Edward Said is a Palestinian
icon. The author of 16 books, Said is considered Palestine's
most eloquent and intellectual son.
But for most Americans, none
of his 16 books offers to them much of interest outside of a
limiting circle of the academic elite from which Edward Said
is a quintessential derivative. Nor do Said's books reach beyond
the much larger body of Arab and Jewish social and political
activists who read such titles as his "Orientalism"
or "The Question of Palestine" or even "The
Politics of Dispossession." Both groups devour his books
with deliberate precision in search of polemical nourishment.
Edward Said and his writings
are used as intellectual weapons by the Palestinian Revolution,
its allies and its advocates in much the same manner as the AK-47
has led their many guerrilla battles.
I have always been captivated
by Said's literary dissertation. There is a certain eloquence
in Said's writings that is missing from most of the many other
books that have tried desperately to argue the Palestinian cause.
These authors would all probably acknowledge that the typical
book reader is reluctant to believe in the justice of our Palestinian
cause, even though it is a just and righteous one.
The only exception is the incomparable
book by Said's friend and fellow Palestinian academic, Ibrahim
Abu-Lughod, whose "The Transformation of Palestine"
is the little Red Book that drives Palestinian aspirations to
the need for justice.
I have long argued that the
literature of the Palestinian Diaspora has been too political,
too academic and too elitist to attract the non-involved American
reader. These books are slaves to format and lack the imaginative
essence that is required of a best-seller that can tempt the
reader's soul and that can easily capture their minds.
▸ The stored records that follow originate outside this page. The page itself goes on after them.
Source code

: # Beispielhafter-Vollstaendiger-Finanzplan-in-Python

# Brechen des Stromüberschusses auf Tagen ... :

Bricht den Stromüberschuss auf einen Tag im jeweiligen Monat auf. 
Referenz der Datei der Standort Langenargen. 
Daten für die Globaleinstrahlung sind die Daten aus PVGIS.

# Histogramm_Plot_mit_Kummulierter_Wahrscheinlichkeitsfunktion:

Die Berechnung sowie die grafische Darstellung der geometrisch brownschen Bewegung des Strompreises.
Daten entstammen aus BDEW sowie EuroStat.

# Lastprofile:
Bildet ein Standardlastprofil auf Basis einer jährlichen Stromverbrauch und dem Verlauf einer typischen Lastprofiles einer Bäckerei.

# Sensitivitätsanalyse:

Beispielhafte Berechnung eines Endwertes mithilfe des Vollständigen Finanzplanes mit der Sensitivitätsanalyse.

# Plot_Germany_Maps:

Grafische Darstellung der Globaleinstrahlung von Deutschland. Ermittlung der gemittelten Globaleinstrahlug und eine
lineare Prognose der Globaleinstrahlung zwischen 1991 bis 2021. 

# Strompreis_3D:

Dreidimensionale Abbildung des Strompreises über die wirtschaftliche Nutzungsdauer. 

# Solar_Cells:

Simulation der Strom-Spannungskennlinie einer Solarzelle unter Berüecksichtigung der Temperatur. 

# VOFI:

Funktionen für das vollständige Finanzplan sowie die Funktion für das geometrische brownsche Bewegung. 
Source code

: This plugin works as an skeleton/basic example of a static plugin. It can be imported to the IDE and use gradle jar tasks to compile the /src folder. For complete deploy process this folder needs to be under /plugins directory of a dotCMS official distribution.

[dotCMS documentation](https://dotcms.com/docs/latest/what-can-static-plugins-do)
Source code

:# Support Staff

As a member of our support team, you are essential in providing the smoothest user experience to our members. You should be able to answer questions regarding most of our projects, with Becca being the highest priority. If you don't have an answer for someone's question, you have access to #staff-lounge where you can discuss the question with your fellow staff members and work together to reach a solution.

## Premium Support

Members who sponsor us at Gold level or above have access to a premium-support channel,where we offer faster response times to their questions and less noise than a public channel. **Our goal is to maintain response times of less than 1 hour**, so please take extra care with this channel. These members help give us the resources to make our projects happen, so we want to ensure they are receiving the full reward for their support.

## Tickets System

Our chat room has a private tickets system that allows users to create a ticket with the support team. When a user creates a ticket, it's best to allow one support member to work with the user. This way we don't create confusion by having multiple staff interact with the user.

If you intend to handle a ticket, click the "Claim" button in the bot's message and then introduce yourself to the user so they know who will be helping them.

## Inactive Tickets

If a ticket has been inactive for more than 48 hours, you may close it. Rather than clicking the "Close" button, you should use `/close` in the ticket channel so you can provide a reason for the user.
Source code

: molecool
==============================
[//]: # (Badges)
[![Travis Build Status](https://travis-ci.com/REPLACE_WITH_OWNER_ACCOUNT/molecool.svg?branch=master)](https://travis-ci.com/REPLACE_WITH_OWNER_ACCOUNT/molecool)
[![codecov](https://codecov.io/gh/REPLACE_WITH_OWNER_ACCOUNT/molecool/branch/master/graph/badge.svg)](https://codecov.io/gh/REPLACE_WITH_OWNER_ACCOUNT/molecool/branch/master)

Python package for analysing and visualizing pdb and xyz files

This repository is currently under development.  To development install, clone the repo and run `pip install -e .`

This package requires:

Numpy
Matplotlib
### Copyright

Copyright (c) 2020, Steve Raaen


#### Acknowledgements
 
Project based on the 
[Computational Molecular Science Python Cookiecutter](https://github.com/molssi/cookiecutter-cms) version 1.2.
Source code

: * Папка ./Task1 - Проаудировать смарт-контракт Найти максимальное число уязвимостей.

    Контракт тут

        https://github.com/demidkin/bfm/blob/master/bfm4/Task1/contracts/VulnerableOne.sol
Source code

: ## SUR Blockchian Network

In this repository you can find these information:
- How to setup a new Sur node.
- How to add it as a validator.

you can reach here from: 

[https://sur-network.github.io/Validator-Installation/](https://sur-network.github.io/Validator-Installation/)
So it is with great pleasure,
and some surprise, that I found myself captivated in a personal
way by Said's new book, "Out of Place: A Memoir,"
his autobiography.
I am drawn to it because I
see many similarities in the experiences of his mother and father,
his family and himself, but also because Edward Said masterfully
captures in Out of Place the heart and the soul of the
Palestinian tragedy.
For generations, we have written
about ourselves in a way that portrays us, the Palestinians,
as complex and difficult to understand victims. This defensive
writing style is incapable of capturing the real sympathies of
the general public. Yet the tale of our Palestinian tragedy is
one that is made to win over the hearts and the minds of everyone.
Finally, someone has written
such a book; one that portrays us not as victims, but as normal
human beings. We had and have lives. We have a personal history.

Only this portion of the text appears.